SbD is the latest stage in the evolution of regulation codes. Ever since people began to realize how dangerous our technology was becoming, regulations have been a part of the fabric of legal systems in every developed country. These rules started off regulating what people can do with things. Then they moved into determining who is allowed to operate them. Eventually, regulations went even deeper and began mandating how things were to be manufactured in the first place. This is really a good place to be at for two reasons. First, it ensures a certain amount of safety from the get-go. Second, it opens up the door for more freedom to actually use things once they’ve been manufactured—there’s a measure of confidence in the stability of the product or service. For instance, we can feel more comfortable with deploying more cars knowing that one of them won’t spontaneously combust on the highway.
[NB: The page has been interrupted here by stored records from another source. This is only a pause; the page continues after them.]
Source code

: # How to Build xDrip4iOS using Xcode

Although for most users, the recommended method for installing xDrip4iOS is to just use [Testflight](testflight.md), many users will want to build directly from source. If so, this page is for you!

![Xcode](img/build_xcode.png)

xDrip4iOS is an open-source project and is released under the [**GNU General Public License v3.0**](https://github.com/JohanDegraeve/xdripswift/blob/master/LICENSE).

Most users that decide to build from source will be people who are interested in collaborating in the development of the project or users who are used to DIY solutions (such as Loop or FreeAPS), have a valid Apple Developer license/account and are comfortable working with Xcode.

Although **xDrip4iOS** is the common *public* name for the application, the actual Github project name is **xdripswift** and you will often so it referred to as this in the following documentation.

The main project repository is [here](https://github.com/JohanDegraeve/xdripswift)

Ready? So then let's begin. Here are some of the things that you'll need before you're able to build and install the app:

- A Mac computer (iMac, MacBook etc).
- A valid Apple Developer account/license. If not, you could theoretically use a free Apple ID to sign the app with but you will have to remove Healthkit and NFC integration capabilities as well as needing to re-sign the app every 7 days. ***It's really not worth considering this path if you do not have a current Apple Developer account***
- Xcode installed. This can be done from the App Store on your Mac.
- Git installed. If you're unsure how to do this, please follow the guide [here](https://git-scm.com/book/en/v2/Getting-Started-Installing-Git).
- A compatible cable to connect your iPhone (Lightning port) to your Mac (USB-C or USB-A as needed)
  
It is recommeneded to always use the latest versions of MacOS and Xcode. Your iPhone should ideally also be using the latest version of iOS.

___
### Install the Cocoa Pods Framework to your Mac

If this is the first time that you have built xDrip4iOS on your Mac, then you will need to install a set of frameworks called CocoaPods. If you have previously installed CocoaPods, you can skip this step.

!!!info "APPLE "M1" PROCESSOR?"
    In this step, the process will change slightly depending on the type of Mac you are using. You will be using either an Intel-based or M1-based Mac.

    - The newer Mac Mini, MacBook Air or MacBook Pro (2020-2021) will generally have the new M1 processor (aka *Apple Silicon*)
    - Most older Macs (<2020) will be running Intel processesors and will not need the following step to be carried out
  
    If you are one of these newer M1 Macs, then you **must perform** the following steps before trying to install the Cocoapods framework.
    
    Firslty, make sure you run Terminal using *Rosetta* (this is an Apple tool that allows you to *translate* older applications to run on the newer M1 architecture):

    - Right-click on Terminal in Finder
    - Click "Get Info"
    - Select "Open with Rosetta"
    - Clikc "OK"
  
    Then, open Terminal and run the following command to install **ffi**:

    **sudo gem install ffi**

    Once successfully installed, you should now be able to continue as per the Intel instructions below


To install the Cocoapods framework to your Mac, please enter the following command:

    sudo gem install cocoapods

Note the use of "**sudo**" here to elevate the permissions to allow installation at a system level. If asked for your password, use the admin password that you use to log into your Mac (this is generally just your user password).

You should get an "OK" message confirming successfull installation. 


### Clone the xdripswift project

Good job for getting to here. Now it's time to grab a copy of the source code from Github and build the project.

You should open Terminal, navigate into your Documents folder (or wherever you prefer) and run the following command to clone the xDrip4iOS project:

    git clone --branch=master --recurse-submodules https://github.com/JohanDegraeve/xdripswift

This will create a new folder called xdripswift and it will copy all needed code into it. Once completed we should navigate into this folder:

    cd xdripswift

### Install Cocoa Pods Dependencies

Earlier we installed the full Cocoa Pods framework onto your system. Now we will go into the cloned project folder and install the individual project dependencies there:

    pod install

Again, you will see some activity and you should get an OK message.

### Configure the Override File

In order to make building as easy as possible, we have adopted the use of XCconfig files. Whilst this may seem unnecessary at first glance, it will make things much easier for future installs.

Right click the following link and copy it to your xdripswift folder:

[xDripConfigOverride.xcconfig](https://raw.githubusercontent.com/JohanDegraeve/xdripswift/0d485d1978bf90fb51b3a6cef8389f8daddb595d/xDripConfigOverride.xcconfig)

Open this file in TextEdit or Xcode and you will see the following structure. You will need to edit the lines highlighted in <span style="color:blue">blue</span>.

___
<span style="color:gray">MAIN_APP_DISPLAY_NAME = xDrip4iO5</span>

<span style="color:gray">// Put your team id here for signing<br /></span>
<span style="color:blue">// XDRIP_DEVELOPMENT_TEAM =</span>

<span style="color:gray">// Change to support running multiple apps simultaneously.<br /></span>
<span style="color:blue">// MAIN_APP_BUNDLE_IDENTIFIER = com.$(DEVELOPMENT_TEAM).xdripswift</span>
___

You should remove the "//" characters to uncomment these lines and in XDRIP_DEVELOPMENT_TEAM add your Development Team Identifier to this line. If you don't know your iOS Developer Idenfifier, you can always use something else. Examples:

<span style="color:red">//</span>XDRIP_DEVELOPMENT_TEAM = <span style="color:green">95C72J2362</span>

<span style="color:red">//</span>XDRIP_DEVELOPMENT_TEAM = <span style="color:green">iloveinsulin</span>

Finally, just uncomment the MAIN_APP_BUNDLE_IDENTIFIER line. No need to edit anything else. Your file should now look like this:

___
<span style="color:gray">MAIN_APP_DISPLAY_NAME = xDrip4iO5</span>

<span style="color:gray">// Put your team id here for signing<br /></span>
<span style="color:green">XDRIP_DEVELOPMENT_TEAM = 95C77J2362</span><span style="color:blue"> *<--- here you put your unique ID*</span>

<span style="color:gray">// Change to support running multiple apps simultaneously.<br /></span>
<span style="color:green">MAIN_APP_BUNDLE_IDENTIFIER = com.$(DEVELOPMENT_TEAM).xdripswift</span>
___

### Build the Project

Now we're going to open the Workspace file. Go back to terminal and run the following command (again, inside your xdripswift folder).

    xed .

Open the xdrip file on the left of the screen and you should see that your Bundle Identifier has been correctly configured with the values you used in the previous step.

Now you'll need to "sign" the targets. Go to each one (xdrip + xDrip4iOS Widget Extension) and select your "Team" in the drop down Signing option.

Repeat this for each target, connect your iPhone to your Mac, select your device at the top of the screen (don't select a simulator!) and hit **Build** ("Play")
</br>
But Safety by Design has been tricky when it comes to information technology. This is largely due to the firmly entrenched patterns that guide IT development. In the design stages of every level of this technology, from hardware to programs, to the systems that govern the movement and storage of data, the guiding objective is deliverability. In other words, developers are asking “let us get IT to perform a certain task.” This then morphs into scalability, or how the product can be implemented at increasingly larger scales. Then comes reliability, ensuring that devices and systems are going to be capable of supporting operations for the long-term. The question of how to make systems secure and compliant with regulations is usually last on the list. This pattern usually emanates from systemic organizational issues in the firms and corporations coming up with product innovations. Each aspect of development is dealt with by a distinct department, with one team being in charge of technical issues, another with business scalability, and yet another on regulatory compliance. Thus, the progress of these different aspects of a project does not necessarily advance in sync. What emerges is a product that was not fully designed with safety in mind.
It was this systemic feature of IT that GDPR was coming to address by force. GDPR, with its massive fines for non-compliance and heavy requirements for the way companies interact with clients’ personal data, was essentially saying to companies, Get your act together or else. The text of the legislation—most notably the infamous Article 25—is filled with requirements for companies to reorganize basic aspects of protocol and infrastructure to achieve Safety by Design. On the technical side, businesses are expected to adopt procedures by which personal data is always under several layers of protection, such as pseudonymization and encryption. On the organizational end, companies must have strict guidelines to determine any interaction with sensitive information including “the amount of personal data collected, the extent of their processing, the period of their storage and their accessibility.” This means that companies have to be meticulous in tracking any feature of their products that have to do with collecting or accessing personal info—hence, the changes to terms of service to that are appearing at an increasingly fast rate.
Global Reach
The second aspect that makes GDPR unique is how its rules apply incredibly broadly. Article 3 of the GDPR says that if a company collects personal data or behavioral information from someone in an EU country, the organization is subject to the requirements of the GDPR. This means that any company with an online presence (which is pretty much any company) trying to cater to Europeans is affected by these rules.
The recent moves by WhatsApp and other big names in tech to alter their services are just the beginning. Realistically, many online firms will only begin to make changes once GDPR becomes law and the consequences of non-compliance become clearer.
Hopefully, the broader spectrum of American firms can take a cue from recent news, something that will make the transition into the GDPR era a bit easier for everyone.